The proliferative subtype in our study was characterised by high expression of the c-MET, ARID1A, CTNNB1, RAF1, MDM4, LGR5 and GLUL1 genes. Of these, c-MET along with hepatocyte growth factor (HGF) activates RAS-ERK and PI3K-AKT pathways, strengthening tumour aggressiveness with poor prognosis [72,73,74]. ARID1A has a context-dependent oncogenic and tumour suppressive function in HCC. A higher expression as seen in our study indicates oncogenic activity, supposedly mediated through cytochrome P450 and oxidative stress [75]. RAF1 is a proto-oncogene that encodes MAP3 kinase and triggers cell proliferation through the ERK signalling pathway. Higher expression of RAF1 is associated with resistance to sorafenib, a tyrosine-kinase inhibitor and a standard drug for the treatment of advanced HCC [76]. CTNNB1 encodes beta-catenin which is essential for the canonical Wnt pathway; higher expression of this gene in HCC is mediated through exonic mutations and epigenetic factors [77, 78]. LGR5 encodes a member of the G-protein coupled receptor superfamily and is believed to promote HCC metastasis formation by inducing epithelial-mesenchymal transition. GLUL1 catalyses the synthesis of glutamine from glutamate and ammonium in the liver tissue and is tightly controlled by Wnt/β-catenin signalling. Mutations in CTNNB1 activate the pathway leading to higher levels of GLUL1 and LGR5 [79, 80]. Overexpression of GLUL1 sensitizes HCCs to sorafenib, indicating the relevance of GLUL1 as a potential biomarker for the stratification of patients regarding treatment with sorafenib [81]. The other two genes that showed expression in proliferative subtype tumours are TERT and CDC20. TERT is responsible for maintaining telomere length in tumours and re-activated in HCCs primarily through mutations in promoter region [82]. Studies have shown a good concordance between mutations in CTNNB1 and the TERT promoter in HCCs, indicating that inhibitors targeting Wnt/β-catenin and TERT could be beneficial in HCC therapy [83]. CDC20 regulates cell division through its interaction with anaphase-promoting complex/cyclosome (APC/C) and its overexpression is associated with poor prognosis [84].

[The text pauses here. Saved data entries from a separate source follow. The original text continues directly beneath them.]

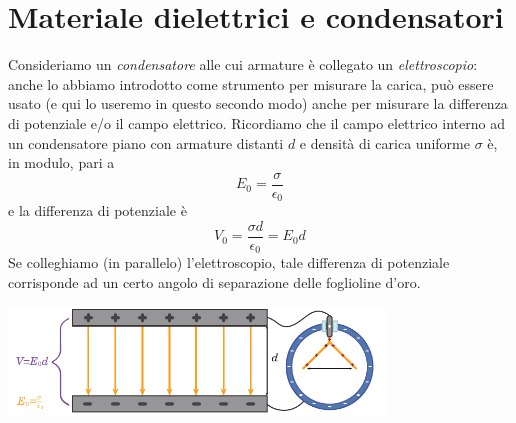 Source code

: \section{Materiale dielettrici e condensatori}
Consideriamo un \textit{condensatore} alle cui armature è collegato un \textit{elettroscopio}: anche lo abbiamo introdotto come strumento per misurare la carica, può essere usato (e qui lo useremo in questo secondo modo) anche per misurare la differenza di potenziale e/o il campo elettrico. Ricordiamo che il campo elettrico interno ad un condensatore piano con armature distanti $d$ e densità di carica uniforme $\sigma$ è, in modulo, pari a
\begin{equation*}
	E_0=\frac{\sigma}{\epsilon_0}
\end{equation*}
e la differenza di potenziale è
\begin{equation*}
	V_0=\frac{\sigma d}{\epsilon_0}=E_0d
\end{equation*}
Se colleghiamo (in parallelo) l'elettroscopio, tale differenza di potenziale corrisponde ad un certo angolo di separazione delle foglioline d'oro. 
\begin{center}
	\includegraphics[width=0.75\textwidth]{images/chp6/chp6elettroscopio1.pdf}
\end{center}
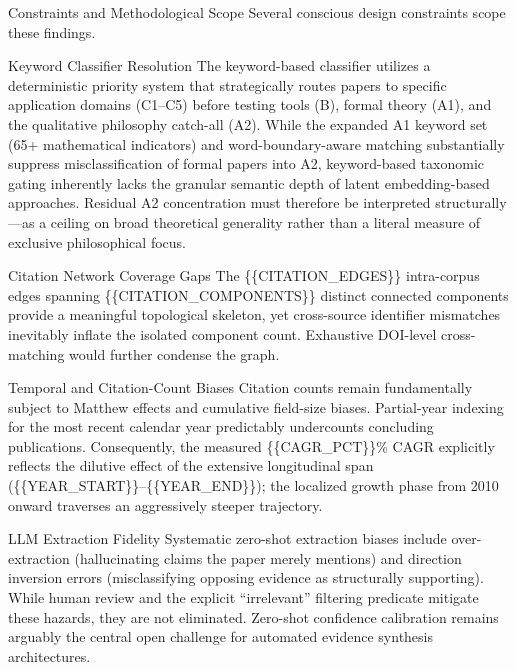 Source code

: \documentclass[
  ignorenonframetext,
]{beamer}
\begin{document}
\begin{frame}{Constraints and Methodological Scope}
\protect{}\label{constraints-and-methodological-scope}
Several conscious design constraints scope these findings.

\begin{block}{Keyword Classifier Resolution}
\protect{}\label{keyword-classifier-resolution}
The keyword-based classifier utilizes a deterministic priority system
that strategically routes papers to specific application domains
(C1--C5) before testing tools (B), formal theory (A1), and the
qualitative philosophy catch-all (A2). While the expanded A1 keyword set
(65+ mathematical indicators) and word-boundary-aware matching
substantially suppress misclassification of formal papers into A2,
keyword-based taxonomic gating inherently lacks the granular semantic
depth of latent embedding-based approaches. Residual A2 concentration
must therefore be interpreted structurally---as a ceiling on broad
theoretical generality rather than a literal measure of exclusive
philosophical focus.
\end{block}

\begin{block}{Citation Network Coverage Gaps}
\protect{}\label{citation-network-coverage-gaps}
The \{\{CITATION\_EDGES\}\} intra-corpus edges spanning
\{\{CITATION\_COMPONENTS\}\} distinct connected components provide a
meaningful topological skeleton, yet cross-source identifier mismatches
inevitably inflate the isolated component count. Exhaustive DOI-level
cross-matching would further condense the graph.
\end{block}

\begin{block}{Temporal and Citation-Count Biases}
\protect{}\label{temporal-and-citation-count-biases}
Citation counts remain fundamentally subject to Matthew effects and
cumulative field-size biases. Partial-year indexing for the most recent
calendar year predictably undercounts concluding publications.
Consequently, the measured \{\{CAGR\_PCT\}\}\% CAGR explicitly reflects
the dilutive effect of the extensive longitudinal span
(\{\{YEAR\_START\}\}--\{\{YEAR\_END\}\}); the localized growth phase
from 2010 onward traverses an aggressively steeper trajectory.
\end{block}

\begin{block}{LLM Extraction Fidelity}
\protect{}\label{llm-extraction-fidelity}
Systematic zero-shot extraction biases include over-extraction
(hallucinating claims the paper merely mentions) and direction inversion
errors (misclassifying opposing evidence as structurally supporting).
While human review and the explicit ``irrelevant'' filtering predicate
mitigate these hazards, they are not eliminated. Zero-shot confidence
calibration remains arguably the central open challenge for automated
evidence synthesis architectures.
\end{block}
\end{frame}
\end{document}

Serum AFP, CA19-9, and CEA are used as preoperative tumour markers [85]. Especially, AFP is commonly used in clinical practice to diagnose HCC and various tumours [86,87,88]. In combination with AFP, serum markers CA19-9 and CEA are being used to improve the diagnostic and prognostic performance of HCC patients. In this study, comparing serum AFP levels between the tumour subtypes showed that the normal-like subtype showed trend with higher AFP serum levels compared to the proliferative. However, it was statistically insignificant. This contrasts with published results, namely that the proliferative subtype has higher AFP levels [44]. Interestingly, we observed a statistically significant positive correlation between AFP expression and AFP serum levels across all subtypes. Higher AFP levels promote HCC cell growth by activating the NF-κB pathway, in addition to suppressing the Fas/FADD-mediated apoptotic pathway [89, 90]. Higher AFP levels showed an association with higher metastasising activities and post-operative recurrence rates. In addition, we did not detect significant differences in serum levels of CA19-9 and CEA between proliferative and normal HCC subtypes.

Conclusion

Taken together our study has shown two main subtypes in BCLC-B classified tumours. We have demonstrated that a molecular classification of HCC can be achieved through a gene panel using RT-PCR. This approach enables patient stratification based on gene expression profiles for targeted personalized treatment. The genes c-MET, ARID1A, CTNNB1 and RAF1 showing an association with the proliferative subtype in our study may be used as molecular markers for subtype determination, and hub genes can be applied for HCC diagnosis. However, large prospective, well-designed follow-up studies are required to evaluate these marker genes for clinical applications. Besides being a retrospective study, with a rather small sample size our major limitation has been lacking longitudinal follow-ups of patients for a comprehensive survival analysis.